Según Marx, los términos de este reparto de la producción entre trabajadores y capitalistas dependen del poder de negociación relativo, el cual estará básicamente determinado por el “ejército industrial de reserva”. Profetizaba el alemán que, la tensión sistémica de esta puja entre clases, conduciría a la depauperación de los trabajadores y al derrumbe del capitalismo.

Tan convencido estaba Marx de tal desenlace, que creía que atestiguaría en vida el colapso capitalista envuelto en revoluciones proletarias por toda Europa. Solo le preocupaba la posible reacción contrarrevolucionaria de la conservadora Rusia… Ironías de la historia.

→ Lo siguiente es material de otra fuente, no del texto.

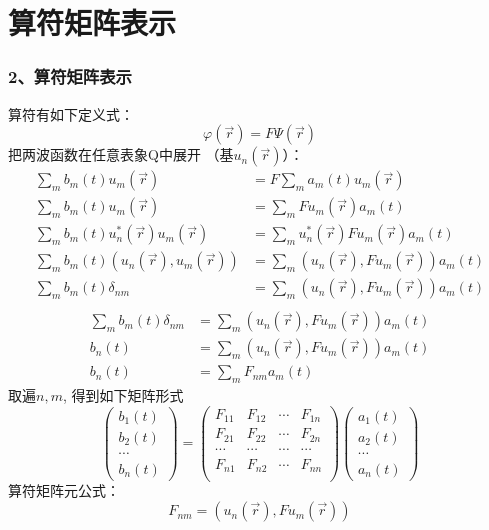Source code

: \section{算符矩阵表示}
\begin{frame} [allowframebreaks=]
    \frametitle{2、算符矩阵表示}    
    算符有如下定义式：
    \begin{equation*}
        \varphi(\vec{r})=F\Psi(\vec{r}) 
    \end{equation*}  
    把两波函数在任意表象Q中展开 （基$u_n(\vec{r})$）：\\
    \begin{equation*}
        \begin{split} 
         \sum_m b_m(t)u_m(\vec{r})&= F\sum_m a_m(t)u_m(\vec{r}) \\
         \sum_m b_m(t)u_m(\vec{r})&= \sum_m Fu_m(\vec{r})a_m(t) \\
         \sum_m b_m(t)u_n ^*(\vec{r}) u_m(\vec{r})&= \sum_m u_n ^*(\vec{r}) Fu_m(\vec{r})a_m(t) \\
         \sum_m b_m(t)(u_n (\vec{r}), u_m(\vec{r}))&= \sum_m (u_n (\vec{r}), Fu_m(\vec{r}))a_m(t) \\
         \sum_m b_m(t)\delta_{nm}&= \sum_m (u_n (\vec{r}), Fu_m(\vec{r}))a_m(t) \\
        \end{split}  
    \end{equation*} 
    \begin{equation*}
        \begin{split} 
         \sum_m b_m(t)\delta_{nm}&= \sum_m (u_n (\vec{r}), Fu_m(\vec{r}))a_m(t) \\
         b_n(t)&= \sum_m (u_n (\vec{r}), Fu_m(\vec{r}))a_m(t) \\
         b_n(t)&= \sum_m F_{nm} a_m(t) 
        \end{split}  
    \end{equation*} 
    取遍$n, m$, 得到如下矩阵形式\\
    $$\begin{pmatrix}
        b_1(t)\\
        b_2(t)\\
        \cdots \\
        b_n(t)
    \end{pmatrix}
    =
    \begin{pmatrix}
       F_{11} & F_{12} & \cdots & F_{1n} \\
       F_{21} & F_{22} & \cdots & F_{2n} \\
       \cdots & \cdots &  \cdots& \cdots\\
        F_{n1} & F_{n2} & \cdots & F_{nn} \\
    \end{pmatrix}
    \begin{pmatrix}
        a_1(t)\\
        a_2(t)\\
        \cdots \\
        a_n(t)
    \end{pmatrix}
    $$
    算符矩阵元公式： $$ F_{nm}=(u_n (\vec{r}), Fu_m(\vec{r})) $$
\end{frame}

Obviando toda crítica a ese marxismo teórico, saltemos a su plasmación en el “socialismo real” de Cuba.

La aplicación estalinista del marxismo —versión que Fidel Castro implantó en Cuba— resolvió la tensión entre capitalista y trabajador proletarializando a la sociedad. La violencia revolucionaria erradicó en Cuba la clase capitalista. En esa sociedad socialista estalinista, el Estado emergió como encargado único de repartir la producción nacional, teniendo dos alternativas de justicia distributiva para hacerlo: repartir porciones iguales (igualitarismo), o dar “a cada cual según su aporte”.

La etapa fidelista de la revolución cubana intentó el igualitarismo, pero este es contrario a la naturaleza humana (algo que sabía Marx, quien fue mejor antropólogo que economista). Por ello se intentó forjar un “hombre nuevo” con motivaciones altruistas-comunales. Según Fidel Castro, “no puedes construir una sociedad nueva con valores viejos, no puedes construir el socialismo con los valores de la sociedad capitalista”. Sin embargo, tras mucho adoctrinamiento, el hombre nuevo jamás apareció.

La etapa raulista intenta mutar a una distribución tipo “dar a cada cual según su aporte”, pero ya está viéndose que eso también es un fracaso, porque sin propiedad privada y libre mercado es imposible saber qué aporta cada quien para remunerarle en consecuencia. ¿Cuántas veces más debe cobrar un agricultor que un cirujano? ¿Un barman que un maestro? ¿Un militar que un editor? ¿O será al contrario?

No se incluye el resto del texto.